Downtown is affected by the impact of disaster
By Zia Zografos
Businesses in downtown Huntington Beach are experiencing a slow down in light of the oil spill that poured onto the beaches this past Saturday.
Shop owners reported that the beach closures caused by the spill, as well as the cancelation of the highly anticipated Pacific Airshow, caused a scattering of confused tourists who made trips out to Surf City to see the show and go to the beach. Since Sunday, business has been rather slow.
George Freeman, an employee from Ray’s Rentals in downtown, echoed this sentiment.
“Since the day of the air show when they found out the oil was in there, we had customers flooding all through the streets,” said Freeman. “We had a lot of customers who were upset from driving from far away to come see the airshow and then it was cancelled. After that, business started to slow down.”
There were approximately 1.5 million people on the beaches waiting for the air show when notifications of the oil spill first occurred, according to a presentation by city manager, Oliver Chi, at the Oct. 4 special council meeting to discuss the emergency.
The council voted 5-0 with the absence of councilmembers Erik Peterson and Mike Posey to amend the resolution declaring the oil spill a local emergency.
“We know folks have experienced economic damage from this particular event,” said Chi. “We’ve heard everything from hotels having reservations being cancelled, to businesses being impacted from what they were hoping was going to be an incredibly busy Sunday with the airshow.” There is currently a hotline set up by the city for those who have been impacted.

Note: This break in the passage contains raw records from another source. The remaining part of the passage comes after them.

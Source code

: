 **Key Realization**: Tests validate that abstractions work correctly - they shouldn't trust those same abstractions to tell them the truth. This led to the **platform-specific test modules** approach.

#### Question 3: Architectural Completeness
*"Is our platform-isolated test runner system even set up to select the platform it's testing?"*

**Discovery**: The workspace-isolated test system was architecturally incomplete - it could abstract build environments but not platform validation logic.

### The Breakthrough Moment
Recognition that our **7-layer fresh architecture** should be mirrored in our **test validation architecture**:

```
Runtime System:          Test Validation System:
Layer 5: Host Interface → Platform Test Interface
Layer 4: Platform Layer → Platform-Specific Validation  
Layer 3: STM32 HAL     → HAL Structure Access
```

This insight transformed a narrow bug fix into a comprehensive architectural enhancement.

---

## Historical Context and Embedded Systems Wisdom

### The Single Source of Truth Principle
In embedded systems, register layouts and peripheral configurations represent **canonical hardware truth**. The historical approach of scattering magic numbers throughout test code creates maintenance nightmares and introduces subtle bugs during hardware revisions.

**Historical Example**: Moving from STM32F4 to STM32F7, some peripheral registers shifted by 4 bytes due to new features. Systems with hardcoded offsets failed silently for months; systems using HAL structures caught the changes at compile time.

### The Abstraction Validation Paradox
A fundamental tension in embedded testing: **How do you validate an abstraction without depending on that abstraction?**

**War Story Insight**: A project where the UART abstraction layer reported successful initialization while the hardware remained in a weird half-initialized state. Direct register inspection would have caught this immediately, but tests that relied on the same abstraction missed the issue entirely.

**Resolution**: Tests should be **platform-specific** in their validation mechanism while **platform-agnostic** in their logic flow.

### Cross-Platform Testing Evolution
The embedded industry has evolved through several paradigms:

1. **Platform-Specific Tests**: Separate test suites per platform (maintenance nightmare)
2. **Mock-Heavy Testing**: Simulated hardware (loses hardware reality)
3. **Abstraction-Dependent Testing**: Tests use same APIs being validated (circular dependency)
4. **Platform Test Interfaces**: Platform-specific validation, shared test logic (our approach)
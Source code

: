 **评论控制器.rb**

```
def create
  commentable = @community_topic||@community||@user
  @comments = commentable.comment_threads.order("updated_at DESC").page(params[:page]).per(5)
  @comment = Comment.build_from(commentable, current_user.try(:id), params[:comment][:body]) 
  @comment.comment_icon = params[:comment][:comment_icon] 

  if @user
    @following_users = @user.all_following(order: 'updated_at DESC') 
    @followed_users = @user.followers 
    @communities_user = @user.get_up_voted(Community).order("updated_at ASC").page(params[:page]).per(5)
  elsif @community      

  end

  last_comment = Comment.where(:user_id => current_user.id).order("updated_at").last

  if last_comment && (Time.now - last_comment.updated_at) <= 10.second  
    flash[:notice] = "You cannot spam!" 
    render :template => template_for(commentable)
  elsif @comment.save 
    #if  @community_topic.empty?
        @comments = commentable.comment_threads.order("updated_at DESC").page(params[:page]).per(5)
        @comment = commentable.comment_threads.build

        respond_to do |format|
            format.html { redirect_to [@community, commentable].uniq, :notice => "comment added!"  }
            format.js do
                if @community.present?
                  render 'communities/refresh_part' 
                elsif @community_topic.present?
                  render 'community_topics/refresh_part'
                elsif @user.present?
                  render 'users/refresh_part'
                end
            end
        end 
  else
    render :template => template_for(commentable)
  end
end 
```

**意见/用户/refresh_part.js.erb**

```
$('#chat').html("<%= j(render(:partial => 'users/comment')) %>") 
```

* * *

Quintin Matheny, a cashier at Sock Harbour, noted that business typically slows during Fall anyway, but observed that the beach closure actually attracted tourists to the shops for a short while.
“It seems like actually more people are less drawn to the beaches and are looking for a place to hangout. So they’re coming into the shops,” said Matheny. “I will admit, they aren’t really buying anything. They’re just walking around. It’s like, you planned to go to the beach today and all you can do is just walk around and not go on the actual sand.”
Although Huntington Beach’s downtown may be descending into a naturally occurring slower season, several business operators felt that the oil spill has put an even further damper on sales. Kammy Major, a server at Wet Dog Tavern, said, “It’s been a lot slower. It’s been even slower than last year. From what myself and a lot of other people understand, the sales are down from last year here too. The tourists have not been here as much as we had thought either. I think everyone is tired,” said Major.
Nick Lamberdini from Mangiano Gelato Coffee stated that he felt no matter what the city decides to do, there will be imminent backlash, but he hopes that they can contain the damage.
“I’ve seen some sad customers because they’re local. I’m not from here, but being here and working for this business, I’m sad as well because of what happened,” said Lamberdini.
The damage to marine life is another facet that restaurants are grappling with. At the Oct. 5 council meeting, Mayor Kim Carr urged the public not to fish until further notice due to health risks and contamination from the toxic spill on marine animals. It is currently lobster season, and many come out to the pier for this reason.
Abdo Coach, the owner of Coach’s Mediterranean Grill and Bar, said this has been affecting him and other restaurants.
“[Businesses] prepared all this stuff because we were expecting more people from the air show, and then it didn’t happen,” said Coach. “We’re also not happy because it killed a lot of fish too…I think everyone just freaked out. Since we’re approaching the winter, I think it is going to get slower anyway, but the oil spill made it even more.”